- Action item -
A verbatim copy of every record is needed.

Entries supplied below:

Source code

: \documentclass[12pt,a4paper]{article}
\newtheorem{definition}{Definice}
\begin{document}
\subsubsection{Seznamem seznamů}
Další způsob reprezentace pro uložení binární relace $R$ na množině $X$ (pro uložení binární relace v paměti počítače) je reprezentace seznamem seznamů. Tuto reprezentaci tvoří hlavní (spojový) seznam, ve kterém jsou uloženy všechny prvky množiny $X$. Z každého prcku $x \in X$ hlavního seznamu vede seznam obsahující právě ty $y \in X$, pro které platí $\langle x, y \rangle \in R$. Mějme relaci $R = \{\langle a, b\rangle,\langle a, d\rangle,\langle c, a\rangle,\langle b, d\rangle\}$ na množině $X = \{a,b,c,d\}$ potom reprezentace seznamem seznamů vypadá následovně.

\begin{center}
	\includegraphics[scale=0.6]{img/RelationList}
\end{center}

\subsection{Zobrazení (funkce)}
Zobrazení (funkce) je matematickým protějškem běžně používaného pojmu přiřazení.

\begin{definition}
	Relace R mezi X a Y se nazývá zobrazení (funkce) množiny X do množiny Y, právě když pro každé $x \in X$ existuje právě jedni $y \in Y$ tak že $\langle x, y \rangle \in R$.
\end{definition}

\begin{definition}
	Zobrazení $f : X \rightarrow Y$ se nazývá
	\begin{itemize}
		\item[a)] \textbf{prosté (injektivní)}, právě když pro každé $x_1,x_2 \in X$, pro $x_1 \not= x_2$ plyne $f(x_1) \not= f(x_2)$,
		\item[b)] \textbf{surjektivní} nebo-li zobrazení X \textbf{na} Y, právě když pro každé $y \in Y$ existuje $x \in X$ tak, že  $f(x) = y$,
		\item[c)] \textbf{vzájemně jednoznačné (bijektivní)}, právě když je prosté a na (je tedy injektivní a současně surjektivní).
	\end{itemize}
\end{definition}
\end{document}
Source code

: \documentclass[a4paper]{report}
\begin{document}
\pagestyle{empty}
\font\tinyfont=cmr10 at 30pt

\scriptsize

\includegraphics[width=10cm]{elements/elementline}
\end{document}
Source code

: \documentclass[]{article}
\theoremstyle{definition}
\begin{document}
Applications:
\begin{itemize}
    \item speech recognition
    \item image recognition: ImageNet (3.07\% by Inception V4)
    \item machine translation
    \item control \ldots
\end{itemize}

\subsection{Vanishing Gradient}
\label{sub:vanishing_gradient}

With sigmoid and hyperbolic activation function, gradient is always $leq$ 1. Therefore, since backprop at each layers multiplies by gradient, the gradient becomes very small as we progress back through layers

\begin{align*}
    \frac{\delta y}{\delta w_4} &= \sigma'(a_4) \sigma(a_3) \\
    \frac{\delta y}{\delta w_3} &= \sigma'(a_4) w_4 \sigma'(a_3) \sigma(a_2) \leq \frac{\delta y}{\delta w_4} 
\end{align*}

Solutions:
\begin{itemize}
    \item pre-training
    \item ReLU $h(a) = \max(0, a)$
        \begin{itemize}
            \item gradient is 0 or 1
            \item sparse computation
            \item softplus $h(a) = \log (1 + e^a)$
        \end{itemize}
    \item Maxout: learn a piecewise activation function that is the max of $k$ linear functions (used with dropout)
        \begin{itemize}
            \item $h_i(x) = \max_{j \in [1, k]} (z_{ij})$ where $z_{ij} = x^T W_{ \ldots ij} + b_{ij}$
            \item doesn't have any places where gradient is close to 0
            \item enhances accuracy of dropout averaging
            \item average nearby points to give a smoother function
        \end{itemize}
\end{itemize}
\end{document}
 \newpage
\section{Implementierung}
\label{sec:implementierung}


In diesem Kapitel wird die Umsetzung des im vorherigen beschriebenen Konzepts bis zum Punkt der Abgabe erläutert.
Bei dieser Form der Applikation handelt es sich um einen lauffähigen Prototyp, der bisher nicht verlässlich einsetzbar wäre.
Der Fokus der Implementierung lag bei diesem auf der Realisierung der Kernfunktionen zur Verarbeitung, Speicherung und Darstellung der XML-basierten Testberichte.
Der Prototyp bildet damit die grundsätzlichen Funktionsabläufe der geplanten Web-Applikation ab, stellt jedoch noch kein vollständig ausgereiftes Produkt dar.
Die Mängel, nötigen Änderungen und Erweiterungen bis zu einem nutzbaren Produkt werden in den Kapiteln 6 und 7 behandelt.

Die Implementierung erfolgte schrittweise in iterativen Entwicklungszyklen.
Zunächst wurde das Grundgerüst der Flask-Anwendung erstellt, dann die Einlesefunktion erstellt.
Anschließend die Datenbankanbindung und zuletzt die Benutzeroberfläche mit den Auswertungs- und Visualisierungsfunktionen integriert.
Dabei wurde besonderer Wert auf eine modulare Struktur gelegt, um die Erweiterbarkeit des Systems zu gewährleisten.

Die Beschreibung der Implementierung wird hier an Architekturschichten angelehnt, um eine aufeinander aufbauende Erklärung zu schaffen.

End of Entries supplied.

- Task solution -
Source code

: \documentclass[12pt,a4paper]{article}
\newtheorem{definition}{Definice}
\begin{document}
\subsubsection{Seznamem seznamů}
Další způsob reprezentace pro uložení binární relace $R$ na množině $X$ (pro uložení binární relace v paměti počítače) je reprezentace seznamem seznamů. Tuto reprezentaci tvoří hlavní (spojový) seznam, ve kterém jsou uloženy všechny prvky množiny $X$. Z každého prcku $x \in X$ hlavního seznamu vede seznam obsahující právě ty $y \in X$, pro které platí $\langle x, y \rangle \in R$. Mějme relaci $R = \{\langle a, b\rangle,\langle a, d\rangle,\langle c, a\rangle,\langle b, d\rangle\}$ na množině $X = \{a,b,c,d\}$ potom reprezentace seznamem seznamů vypadá následovně.

\begin{center}
	\includegraphics[scale=0.6]{img/RelationList}
\end{center}

\subsection{Zobrazení (funkce)}
Zobrazení (funkce) je matematickým protějškem běžně používaného pojmu přiřazení.

\begin{definition}
	Relace R mezi X a Y se nazývá zobrazení (funkce) množiny X do množiny Y, právě když pro každé $x \in X$ existuje právě jedni $y \in Y$ tak že $\langle x, y \rangle \in R$.
\end{definition}

\begin{definition}
	Zobrazení $f : X \rightarrow Y$ se nazývá
	\begin{itemize}
		\item[a)] \textbf{prosté (injektivní)}, právě když pro každé $x_1,x_2 \in X$, pro $x_1 \not= x_2$ plyne $f(x_1) \not= f(x_2)$,
		\item[b)] \textbf{surjektivní} nebo-li zobrazení X \textbf{na} Y, právě když pro každé $y \in Y$ existuje $x \in X$ tak, že  $f(x) = y$,
		\item[c)] \textbf{vzájemně jednoznačné (bijektivní)}, právě když je prosté a na (je tedy injektivní a současně surjektivní).
	\end{itemize}
\end{definition}
\end{document}
Source code

: \documentclass[a4paper]{report}
\begin{document}
\pagestyle{empty}
\font\tinyfont=cmr10 at 30pt

\scriptsize

\includegraphics[width=10cm]{elements/elementline}
\end{document}
Source code

: \documentclass[]{article}
\theoremstyle{definition}
\begin{document}
Applications:
\begin{itemize}
    \item speech recognition
    \item image recognition: ImageNet (3.07\% by Inception V4)
    \item machine translation
    \item control \ldots
\end{itemize}

\subsection{Vanishing Gradient}
\label{sub:vanishing_gradient}

With sigmoid and hyperbolic activation function, gradient is always $leq$ 1. Therefore, since backprop at each layers multiplies by gradient, the gradient becomes very small as we progress back through layers

\begin{align*}
    \frac{\delta y}{\delta w_4} &= \sigma'(a_4) \sigma(a_3) \\
    \frac{\delta y}{\delta w_3} &= \sigma'(a_4) w_4 \sigma'(a_3) \sigma(a_2) \leq \frac{\delta y}{\delta w_4} 
\end{align*}

Solutions:
\begin{itemize}
    \item pre-training
    \item ReLU $h(a) = \max(0, a)$
        \begin{itemize}
            \item gradient is 0 or 1
            \item sparse computation
            \item softplus $h(a) = \log (1 + e^a)$
        \end{itemize}
    \item Maxout: learn a piecewise activation function that is the max of $k$ linear functions (used with dropout)
        \begin{itemize}
            \item $h_i(x) = \max_{j \in [1, k]} (z_{ij})$ where $z_{ij} = x^T W_{ \ldots ij} + b_{ij}$
            \item doesn't have any places where gradient is close to 0
            \item enhances accuracy of dropout averaging
            \item average nearby points to give a smoother function
        \end{itemize}
\end{itemize}
\end{document}
 \newpage
\section{Implementierung}
\label{sec:implementierung}


In diesem Kapitel wird die Umsetzung des im vorherigen beschriebenen Konzepts bis zum Punkt der Abgabe erläutert.
Bei dieser Form der Applikation handelt es sich um einen lauffähigen Prototyp, der bisher nicht verlässlich einsetzbar wäre.
Der Fokus der Implementierung lag bei diesem auf der Realisierung der Kernfunktionen zur Verarbeitung, Speicherung und Darstellung der XML-basierten Testberichte.
Der Prototyp bildet damit die grundsätzlichen Funktionsabläufe der geplanten Web-Applikation ab, stellt jedoch noch kein vollständig ausgereiftes Produkt dar.
Die Mängel, nötigen Änderungen und Erweiterungen bis zu einem nutzbaren Produkt werden in den Kapiteln 6 und 7 behandelt.

Die Implementierung erfolgte schrittweise in iterativen Entwicklungszyklen.
Zunächst wurde das Grundgerüst der Flask-Anwendung erstellt, dann die Einlesefunktion erstellt.
Anschließend die Datenbankanbindung und zuletzt die Benutzeroberfläche mit den Auswertungs- und Visualisierungsfunktionen integriert.
Dabei wurde besonderer Wert auf eine modulare Struktur gelegt, um die Erweiterbarkeit des Systems zu gewährleisten.

Die Beschreibung der Implementierung wird hier an Architekturschichten angelehnt, um eine aufeinander aufbauende Erklärung zu schaffen.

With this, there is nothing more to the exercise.